'Horfes Turn'd Jockies' is a great introduction to the Seattle-based web label The China Sea Recordings Concern, where the label's roster cover songs and artists that have influenced them. Which thankfully means, that this album that is free to download from China Sea Recordings Bandcamp.
The album opens with label Boss Marc Laurick's version of John Cale's China Sea. It boasts a really cool arrangement and put a smile on the face of this particular Cale nut. It's good to hear a cover of a song that wouldn't be a first choice of Cale song to cover for many. Casey Ruff then tackles Warren Zevon's Splendid Isolation and plays it in the style of the Waterboys and it sounds damn good for it too.
Rory Gannon takes a nice and loose approach to In The Heat Of The Night, so much so that I almost didn't notice what he was singing first time I heard it. By the second or third listen it was much clearer that this was a nice little re-invention with more of an Americana feel to it but with an almost Peter Laughner tone to the acoustic guitar playing.

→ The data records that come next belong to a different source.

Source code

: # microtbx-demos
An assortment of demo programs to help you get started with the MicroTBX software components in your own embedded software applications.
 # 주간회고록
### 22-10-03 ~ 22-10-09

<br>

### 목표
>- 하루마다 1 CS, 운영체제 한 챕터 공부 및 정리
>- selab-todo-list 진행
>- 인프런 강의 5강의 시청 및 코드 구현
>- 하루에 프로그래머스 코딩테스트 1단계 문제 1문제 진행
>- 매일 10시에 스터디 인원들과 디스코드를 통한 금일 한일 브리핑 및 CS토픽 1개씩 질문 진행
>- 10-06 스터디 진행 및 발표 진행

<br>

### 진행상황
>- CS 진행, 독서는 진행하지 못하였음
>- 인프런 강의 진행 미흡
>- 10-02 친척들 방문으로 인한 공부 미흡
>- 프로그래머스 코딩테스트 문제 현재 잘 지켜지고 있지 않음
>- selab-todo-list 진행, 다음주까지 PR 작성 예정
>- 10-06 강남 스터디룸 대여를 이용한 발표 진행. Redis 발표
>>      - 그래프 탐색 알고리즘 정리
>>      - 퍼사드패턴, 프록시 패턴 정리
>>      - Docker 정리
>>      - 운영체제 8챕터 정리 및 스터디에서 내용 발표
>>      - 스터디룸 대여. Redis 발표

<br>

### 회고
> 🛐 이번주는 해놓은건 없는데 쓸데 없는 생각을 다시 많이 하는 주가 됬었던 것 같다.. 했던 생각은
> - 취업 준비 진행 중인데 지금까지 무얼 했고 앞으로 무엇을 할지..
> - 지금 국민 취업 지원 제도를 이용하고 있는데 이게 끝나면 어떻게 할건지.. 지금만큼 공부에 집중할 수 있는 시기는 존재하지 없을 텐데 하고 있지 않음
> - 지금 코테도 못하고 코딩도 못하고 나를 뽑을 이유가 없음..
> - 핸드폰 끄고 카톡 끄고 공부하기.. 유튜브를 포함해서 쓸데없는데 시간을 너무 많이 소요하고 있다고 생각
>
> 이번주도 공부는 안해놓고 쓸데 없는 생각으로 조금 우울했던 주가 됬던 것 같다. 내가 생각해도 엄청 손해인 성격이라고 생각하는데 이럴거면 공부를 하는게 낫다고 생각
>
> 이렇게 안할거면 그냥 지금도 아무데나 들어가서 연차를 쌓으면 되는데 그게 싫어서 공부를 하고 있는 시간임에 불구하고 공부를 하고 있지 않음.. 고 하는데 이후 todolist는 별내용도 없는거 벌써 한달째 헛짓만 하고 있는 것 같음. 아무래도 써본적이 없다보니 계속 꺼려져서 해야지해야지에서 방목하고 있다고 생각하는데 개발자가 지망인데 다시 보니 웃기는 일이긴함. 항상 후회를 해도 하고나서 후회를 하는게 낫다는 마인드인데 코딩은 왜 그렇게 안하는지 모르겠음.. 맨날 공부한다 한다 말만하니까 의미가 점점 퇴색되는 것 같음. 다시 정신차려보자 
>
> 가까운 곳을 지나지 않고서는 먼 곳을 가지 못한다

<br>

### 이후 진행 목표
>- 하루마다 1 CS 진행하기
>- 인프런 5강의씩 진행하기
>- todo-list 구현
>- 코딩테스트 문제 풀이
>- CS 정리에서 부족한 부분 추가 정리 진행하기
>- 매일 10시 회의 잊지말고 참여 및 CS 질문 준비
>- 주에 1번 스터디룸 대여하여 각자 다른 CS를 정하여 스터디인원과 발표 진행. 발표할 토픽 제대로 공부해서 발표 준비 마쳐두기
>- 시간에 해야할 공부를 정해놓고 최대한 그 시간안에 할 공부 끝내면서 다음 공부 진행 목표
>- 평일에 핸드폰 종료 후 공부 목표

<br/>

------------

Then we get to one of the reasons you need this album as Jon Rooney bravely takes on covering Nico's Evening Of Light: a very cool choice of song and it's re-worked to have an almost nursery rhyme feel to it until the piano's hit in a real jarring moment that captures some of the madness of the original and it's this slight jarring that makes it work so well.
Phil Gammage bursts out of the speakers with a monster version of the Velvet Underground's Guess That I'm Falling In Love. It is just brilliant garage rock. Phil's vocals have a great sound like they have been recorded in a big echo-ey room; they boom out and it has a brilliant guitar freak out in the middle that makes it an essential cover for any Velvets freak. Congratulations also for picking a tune that isn't covered on any of the 6 Velvets tribute albums I have.
|
Skip Heller chooses the only song I'm not familiar with, John Hartford's No End Of Love and it probably suffers for being unfamiliar, but it's in no means bad as Skip sounds not unlike Bob Frank but not quite as weathered. Just for me it doesn't hold up too well when it's followed by Graham Brice: a musician I'm not familiar with, taking on Robert Wyatt's Sea Song. Again, it's not the most obvious of choices but this is a brilliant version that has all the emotional engagement needed to carry it off.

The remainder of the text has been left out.